Studio album by Iconiq
- Released: March 10, 2010
- Recorded: 2009
- Genre: J-pop; R&B;
- Length: 36:08
- Label: Rhythm Zone

Iconiq chronology
|  | Change Myself (2010) | Light Ahead (2010) |

Singles from Change Myself
- "I'm Lovin' You" Released: January 27, 2010 (digital download); "Change Myself" Released: March 3, 2010 (digital download); "Bye Now!" Released: March 10, 2010 (digital download);

= Change Myself =

Change Myself is the debut Japanese-language studio album by South Korean singer-born in Japan Iconiq, released on March 10, 2010. The album was initially planned for a February 24 release, which was postponed for two weeks.

==Background==

Iconiq originally released music in Japan and South Korea as a member of South Korean girl-group Sugar. Iconiq previously released two solo singles under the name Ahyoomee in South Korea in 2006, following Sugar disbanding in December 2006. In 2008, Iconiq moved to West Hollywood, California, to study at dance and vocal schools. Iconiq cites this trip for the inspiration for the change/rebirth theme of her Japanese debut.

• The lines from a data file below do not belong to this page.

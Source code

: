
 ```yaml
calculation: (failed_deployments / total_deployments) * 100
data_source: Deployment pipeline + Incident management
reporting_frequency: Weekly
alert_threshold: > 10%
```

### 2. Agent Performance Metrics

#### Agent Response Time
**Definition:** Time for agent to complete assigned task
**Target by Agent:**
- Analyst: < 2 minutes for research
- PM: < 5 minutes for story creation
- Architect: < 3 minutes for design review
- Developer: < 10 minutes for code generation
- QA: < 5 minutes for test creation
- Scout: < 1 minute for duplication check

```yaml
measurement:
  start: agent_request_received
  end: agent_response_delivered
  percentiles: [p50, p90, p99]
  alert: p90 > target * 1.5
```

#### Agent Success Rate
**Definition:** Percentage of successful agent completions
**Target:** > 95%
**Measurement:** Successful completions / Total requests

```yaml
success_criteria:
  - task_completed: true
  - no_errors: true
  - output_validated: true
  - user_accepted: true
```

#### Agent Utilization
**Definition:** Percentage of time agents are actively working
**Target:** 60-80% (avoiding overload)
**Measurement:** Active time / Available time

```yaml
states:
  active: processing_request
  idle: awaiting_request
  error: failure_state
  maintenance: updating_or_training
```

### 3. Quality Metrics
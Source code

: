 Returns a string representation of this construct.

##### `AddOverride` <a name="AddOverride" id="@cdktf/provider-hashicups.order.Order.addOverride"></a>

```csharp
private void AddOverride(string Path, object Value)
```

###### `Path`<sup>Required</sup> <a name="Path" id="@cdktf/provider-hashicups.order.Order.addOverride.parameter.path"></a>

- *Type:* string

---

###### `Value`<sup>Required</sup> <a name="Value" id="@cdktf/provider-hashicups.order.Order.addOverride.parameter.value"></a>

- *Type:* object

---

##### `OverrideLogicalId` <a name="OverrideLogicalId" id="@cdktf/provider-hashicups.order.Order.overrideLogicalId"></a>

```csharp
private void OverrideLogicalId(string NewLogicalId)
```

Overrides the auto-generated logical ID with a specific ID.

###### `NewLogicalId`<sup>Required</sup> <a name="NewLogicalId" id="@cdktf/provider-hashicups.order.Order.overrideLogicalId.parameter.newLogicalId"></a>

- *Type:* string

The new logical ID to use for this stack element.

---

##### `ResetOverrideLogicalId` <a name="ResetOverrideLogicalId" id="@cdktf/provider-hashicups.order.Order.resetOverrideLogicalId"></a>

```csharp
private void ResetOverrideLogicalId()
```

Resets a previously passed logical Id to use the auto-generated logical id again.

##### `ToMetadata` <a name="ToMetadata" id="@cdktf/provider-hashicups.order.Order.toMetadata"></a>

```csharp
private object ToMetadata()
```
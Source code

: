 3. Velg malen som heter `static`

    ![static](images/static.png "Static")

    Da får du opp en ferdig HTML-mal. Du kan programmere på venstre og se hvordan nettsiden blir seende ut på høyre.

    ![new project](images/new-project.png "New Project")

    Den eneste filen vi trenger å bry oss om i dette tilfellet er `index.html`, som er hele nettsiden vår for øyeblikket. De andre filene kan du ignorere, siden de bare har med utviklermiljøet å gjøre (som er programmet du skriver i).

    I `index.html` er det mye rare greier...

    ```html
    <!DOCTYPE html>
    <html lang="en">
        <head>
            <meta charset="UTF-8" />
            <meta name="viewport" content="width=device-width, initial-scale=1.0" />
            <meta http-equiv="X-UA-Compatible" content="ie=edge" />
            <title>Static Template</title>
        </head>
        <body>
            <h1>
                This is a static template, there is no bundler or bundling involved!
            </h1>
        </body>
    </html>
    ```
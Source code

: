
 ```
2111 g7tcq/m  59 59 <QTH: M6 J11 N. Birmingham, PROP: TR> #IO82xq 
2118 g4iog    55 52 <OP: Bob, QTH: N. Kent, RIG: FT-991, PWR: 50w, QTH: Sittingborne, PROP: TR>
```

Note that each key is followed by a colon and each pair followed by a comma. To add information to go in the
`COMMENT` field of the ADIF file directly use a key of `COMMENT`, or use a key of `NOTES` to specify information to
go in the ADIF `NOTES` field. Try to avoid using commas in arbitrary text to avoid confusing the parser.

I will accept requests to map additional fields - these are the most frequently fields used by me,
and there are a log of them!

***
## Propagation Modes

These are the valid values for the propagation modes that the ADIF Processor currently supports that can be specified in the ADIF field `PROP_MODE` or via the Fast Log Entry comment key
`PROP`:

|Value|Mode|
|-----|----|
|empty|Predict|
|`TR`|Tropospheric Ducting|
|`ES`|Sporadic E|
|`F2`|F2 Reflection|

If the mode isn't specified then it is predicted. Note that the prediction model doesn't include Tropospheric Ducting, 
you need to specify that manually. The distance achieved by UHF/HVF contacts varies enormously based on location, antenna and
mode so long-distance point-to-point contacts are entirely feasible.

Iconiq returned to Japan in 2009, signed as an artist to Avex Entertainment. The stage name Iconiq was chosen for her re-debut, due to its strong impact and personal meaning/goal, "to become an icon for the era." believing the name had strong impact.

==Promotion==

The bulk of the marketing for the album centred on Iconiq's buzz cut hair-style, often marketed as "baby short hair" (ベビーショートヘア), along with the catch-phrase "Watashi ga kawaru. Ongaku de kawaru." (私が変わる。音楽で変わる。, I change. I change through music.) Her hair style was suggested by her management as a strong image to complement her desire for a theme of change.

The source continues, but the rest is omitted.